[Stored items]
▼

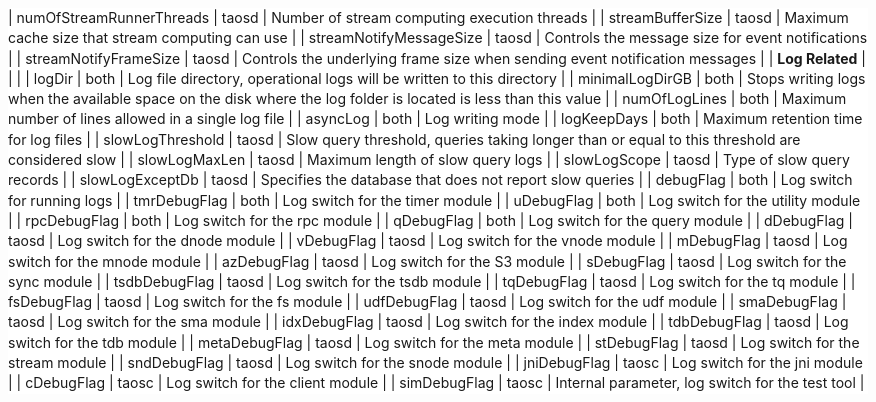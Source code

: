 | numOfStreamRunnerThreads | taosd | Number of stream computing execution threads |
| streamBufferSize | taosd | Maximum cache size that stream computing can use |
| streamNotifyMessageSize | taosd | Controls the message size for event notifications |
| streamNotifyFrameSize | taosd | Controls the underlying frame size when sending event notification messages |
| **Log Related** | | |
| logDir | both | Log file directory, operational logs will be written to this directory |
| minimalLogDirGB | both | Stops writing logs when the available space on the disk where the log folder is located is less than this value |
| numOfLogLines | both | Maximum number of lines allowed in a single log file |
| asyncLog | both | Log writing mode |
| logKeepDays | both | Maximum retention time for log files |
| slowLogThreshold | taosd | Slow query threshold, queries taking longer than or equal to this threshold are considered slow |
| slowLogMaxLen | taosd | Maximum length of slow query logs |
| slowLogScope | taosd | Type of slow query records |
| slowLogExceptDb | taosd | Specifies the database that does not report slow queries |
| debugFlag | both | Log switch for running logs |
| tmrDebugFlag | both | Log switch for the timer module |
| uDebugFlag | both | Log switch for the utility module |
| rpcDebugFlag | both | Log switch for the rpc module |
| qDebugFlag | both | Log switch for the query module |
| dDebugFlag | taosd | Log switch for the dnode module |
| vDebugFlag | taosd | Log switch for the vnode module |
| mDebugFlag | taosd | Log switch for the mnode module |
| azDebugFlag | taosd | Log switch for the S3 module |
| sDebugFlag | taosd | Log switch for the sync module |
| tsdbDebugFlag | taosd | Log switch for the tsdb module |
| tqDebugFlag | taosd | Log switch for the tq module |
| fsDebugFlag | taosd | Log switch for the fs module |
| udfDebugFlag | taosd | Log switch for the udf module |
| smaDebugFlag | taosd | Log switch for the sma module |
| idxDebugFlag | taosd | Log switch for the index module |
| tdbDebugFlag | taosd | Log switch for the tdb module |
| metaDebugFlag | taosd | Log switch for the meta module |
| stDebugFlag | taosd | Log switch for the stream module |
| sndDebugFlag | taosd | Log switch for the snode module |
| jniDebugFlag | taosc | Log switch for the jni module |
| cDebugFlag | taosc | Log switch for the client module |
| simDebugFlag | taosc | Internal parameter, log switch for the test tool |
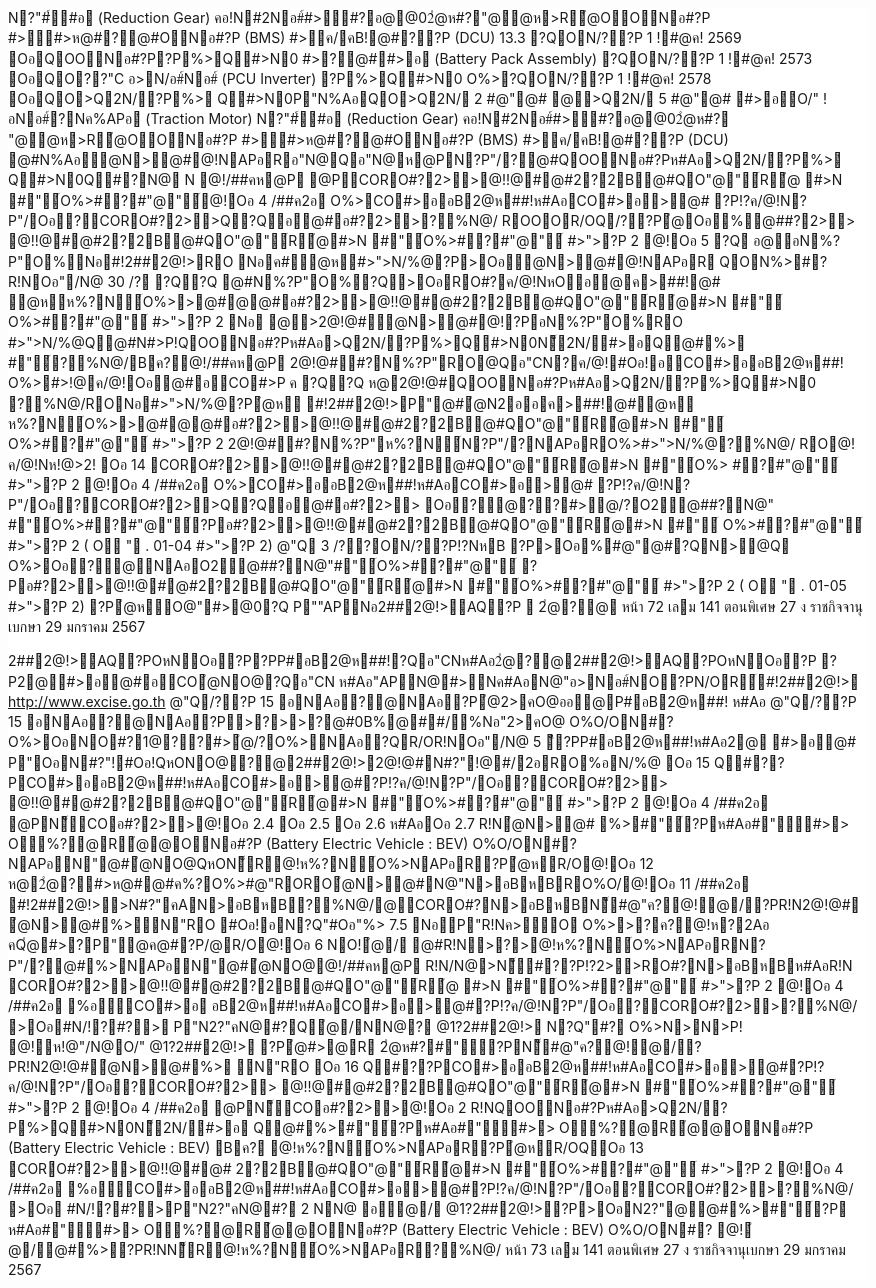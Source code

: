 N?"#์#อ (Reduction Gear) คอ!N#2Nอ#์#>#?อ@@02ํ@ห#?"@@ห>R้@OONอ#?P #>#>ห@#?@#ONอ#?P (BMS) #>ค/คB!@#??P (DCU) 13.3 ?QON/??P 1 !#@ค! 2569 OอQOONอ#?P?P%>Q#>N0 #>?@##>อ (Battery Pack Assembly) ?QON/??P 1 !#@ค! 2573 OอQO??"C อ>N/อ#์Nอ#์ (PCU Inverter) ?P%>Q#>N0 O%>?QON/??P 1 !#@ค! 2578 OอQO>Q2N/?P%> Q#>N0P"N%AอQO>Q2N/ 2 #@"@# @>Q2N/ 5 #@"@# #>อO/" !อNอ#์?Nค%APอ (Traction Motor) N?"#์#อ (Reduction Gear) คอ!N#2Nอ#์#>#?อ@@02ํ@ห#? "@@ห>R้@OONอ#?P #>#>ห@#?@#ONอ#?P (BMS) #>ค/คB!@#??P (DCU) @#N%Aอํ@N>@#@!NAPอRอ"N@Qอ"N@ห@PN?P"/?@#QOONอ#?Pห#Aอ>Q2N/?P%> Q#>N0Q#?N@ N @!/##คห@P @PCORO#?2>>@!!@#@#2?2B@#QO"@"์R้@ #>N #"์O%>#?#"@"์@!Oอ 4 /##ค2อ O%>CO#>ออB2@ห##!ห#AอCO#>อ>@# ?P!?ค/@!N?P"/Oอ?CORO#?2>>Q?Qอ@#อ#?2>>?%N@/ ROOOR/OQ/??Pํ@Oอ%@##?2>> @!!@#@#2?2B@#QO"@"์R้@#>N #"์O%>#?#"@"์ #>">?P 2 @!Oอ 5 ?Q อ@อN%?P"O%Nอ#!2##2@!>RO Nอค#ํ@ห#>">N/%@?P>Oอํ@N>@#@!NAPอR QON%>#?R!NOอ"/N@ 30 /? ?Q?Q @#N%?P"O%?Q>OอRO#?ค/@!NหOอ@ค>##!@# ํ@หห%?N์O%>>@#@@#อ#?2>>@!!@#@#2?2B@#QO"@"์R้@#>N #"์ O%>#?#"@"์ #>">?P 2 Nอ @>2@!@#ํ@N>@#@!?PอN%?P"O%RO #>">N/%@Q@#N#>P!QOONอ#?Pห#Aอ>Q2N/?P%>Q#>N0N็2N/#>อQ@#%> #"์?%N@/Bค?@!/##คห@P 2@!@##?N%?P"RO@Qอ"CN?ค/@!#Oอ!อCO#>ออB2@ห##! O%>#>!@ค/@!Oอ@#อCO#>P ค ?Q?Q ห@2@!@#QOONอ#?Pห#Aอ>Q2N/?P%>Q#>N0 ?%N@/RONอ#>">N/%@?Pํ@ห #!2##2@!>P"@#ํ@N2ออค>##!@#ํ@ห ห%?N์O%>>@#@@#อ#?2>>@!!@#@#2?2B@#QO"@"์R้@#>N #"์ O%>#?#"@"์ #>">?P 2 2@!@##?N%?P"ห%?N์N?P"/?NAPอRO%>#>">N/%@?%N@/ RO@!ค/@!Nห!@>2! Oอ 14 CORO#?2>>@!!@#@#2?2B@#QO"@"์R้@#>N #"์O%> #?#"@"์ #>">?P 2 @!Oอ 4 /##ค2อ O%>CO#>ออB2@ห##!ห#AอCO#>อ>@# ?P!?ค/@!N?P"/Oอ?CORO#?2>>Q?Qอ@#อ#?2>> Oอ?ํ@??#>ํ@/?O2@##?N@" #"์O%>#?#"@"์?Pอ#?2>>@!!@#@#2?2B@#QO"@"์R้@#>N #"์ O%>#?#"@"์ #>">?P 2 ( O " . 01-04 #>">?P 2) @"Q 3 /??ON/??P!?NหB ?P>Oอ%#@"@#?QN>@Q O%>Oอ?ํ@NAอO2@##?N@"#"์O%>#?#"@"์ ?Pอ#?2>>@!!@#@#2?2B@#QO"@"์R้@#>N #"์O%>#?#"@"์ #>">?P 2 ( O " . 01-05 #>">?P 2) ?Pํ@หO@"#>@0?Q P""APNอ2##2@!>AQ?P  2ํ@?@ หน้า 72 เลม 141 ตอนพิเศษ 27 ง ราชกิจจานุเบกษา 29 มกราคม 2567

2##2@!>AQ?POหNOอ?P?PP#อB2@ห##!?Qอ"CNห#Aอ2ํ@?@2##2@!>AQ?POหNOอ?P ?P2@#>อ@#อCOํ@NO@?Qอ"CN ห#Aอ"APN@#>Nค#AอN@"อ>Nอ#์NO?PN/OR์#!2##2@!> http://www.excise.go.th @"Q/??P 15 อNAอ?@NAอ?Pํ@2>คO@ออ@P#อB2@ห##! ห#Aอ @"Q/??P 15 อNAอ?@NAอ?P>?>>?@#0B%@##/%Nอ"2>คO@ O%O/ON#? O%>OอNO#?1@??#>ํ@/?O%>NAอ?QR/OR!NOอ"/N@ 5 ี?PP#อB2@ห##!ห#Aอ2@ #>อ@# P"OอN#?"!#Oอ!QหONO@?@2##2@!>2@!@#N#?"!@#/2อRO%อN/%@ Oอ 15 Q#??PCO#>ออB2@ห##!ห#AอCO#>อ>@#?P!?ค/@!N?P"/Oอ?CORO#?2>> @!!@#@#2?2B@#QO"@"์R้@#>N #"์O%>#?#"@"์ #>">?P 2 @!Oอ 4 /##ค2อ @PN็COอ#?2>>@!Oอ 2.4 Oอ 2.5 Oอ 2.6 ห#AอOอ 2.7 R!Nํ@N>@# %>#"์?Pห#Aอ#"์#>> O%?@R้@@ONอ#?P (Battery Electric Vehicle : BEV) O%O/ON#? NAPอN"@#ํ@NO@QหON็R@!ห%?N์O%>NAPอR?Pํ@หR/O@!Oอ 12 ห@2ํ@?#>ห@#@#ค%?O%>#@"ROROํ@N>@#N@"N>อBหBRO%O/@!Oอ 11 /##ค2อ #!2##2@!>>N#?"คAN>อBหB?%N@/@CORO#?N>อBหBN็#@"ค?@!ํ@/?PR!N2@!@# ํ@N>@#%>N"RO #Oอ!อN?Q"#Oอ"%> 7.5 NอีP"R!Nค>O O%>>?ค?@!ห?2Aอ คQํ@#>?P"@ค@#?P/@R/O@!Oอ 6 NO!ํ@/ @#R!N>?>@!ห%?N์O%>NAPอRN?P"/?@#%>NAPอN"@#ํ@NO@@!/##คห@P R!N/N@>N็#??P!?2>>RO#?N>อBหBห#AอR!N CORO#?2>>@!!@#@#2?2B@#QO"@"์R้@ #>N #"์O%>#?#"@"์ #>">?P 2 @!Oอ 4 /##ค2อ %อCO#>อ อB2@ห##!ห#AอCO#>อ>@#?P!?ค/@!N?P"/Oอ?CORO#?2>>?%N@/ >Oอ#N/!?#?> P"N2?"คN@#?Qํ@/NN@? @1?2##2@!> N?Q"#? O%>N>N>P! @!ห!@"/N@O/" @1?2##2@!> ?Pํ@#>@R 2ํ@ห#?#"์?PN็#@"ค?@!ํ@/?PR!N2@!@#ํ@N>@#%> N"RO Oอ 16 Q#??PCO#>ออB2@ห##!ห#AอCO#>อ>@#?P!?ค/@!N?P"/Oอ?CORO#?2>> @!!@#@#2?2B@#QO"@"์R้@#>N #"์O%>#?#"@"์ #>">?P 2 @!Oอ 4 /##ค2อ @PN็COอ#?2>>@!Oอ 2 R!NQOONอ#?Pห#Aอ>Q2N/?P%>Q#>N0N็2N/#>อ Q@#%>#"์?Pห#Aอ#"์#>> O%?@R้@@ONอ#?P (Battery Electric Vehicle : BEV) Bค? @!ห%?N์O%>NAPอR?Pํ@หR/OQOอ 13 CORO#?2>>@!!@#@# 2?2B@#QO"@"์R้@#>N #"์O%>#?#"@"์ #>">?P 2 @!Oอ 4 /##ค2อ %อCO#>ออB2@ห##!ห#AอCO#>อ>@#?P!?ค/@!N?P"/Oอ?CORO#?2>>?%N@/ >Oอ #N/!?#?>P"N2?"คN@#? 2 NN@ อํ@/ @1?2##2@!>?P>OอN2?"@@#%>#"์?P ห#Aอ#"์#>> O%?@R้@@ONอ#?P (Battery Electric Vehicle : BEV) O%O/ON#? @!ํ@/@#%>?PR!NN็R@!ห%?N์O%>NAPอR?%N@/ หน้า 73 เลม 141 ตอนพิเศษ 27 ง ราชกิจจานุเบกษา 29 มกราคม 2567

▲

Search the data above for the word "event" and show every line that has it.

| streamNotifyMessageSize | taosd | Controls the message size for event notifications |
| streamNotifyFrameSize | taosd | Controls the underlying frame size when sending event notification messages |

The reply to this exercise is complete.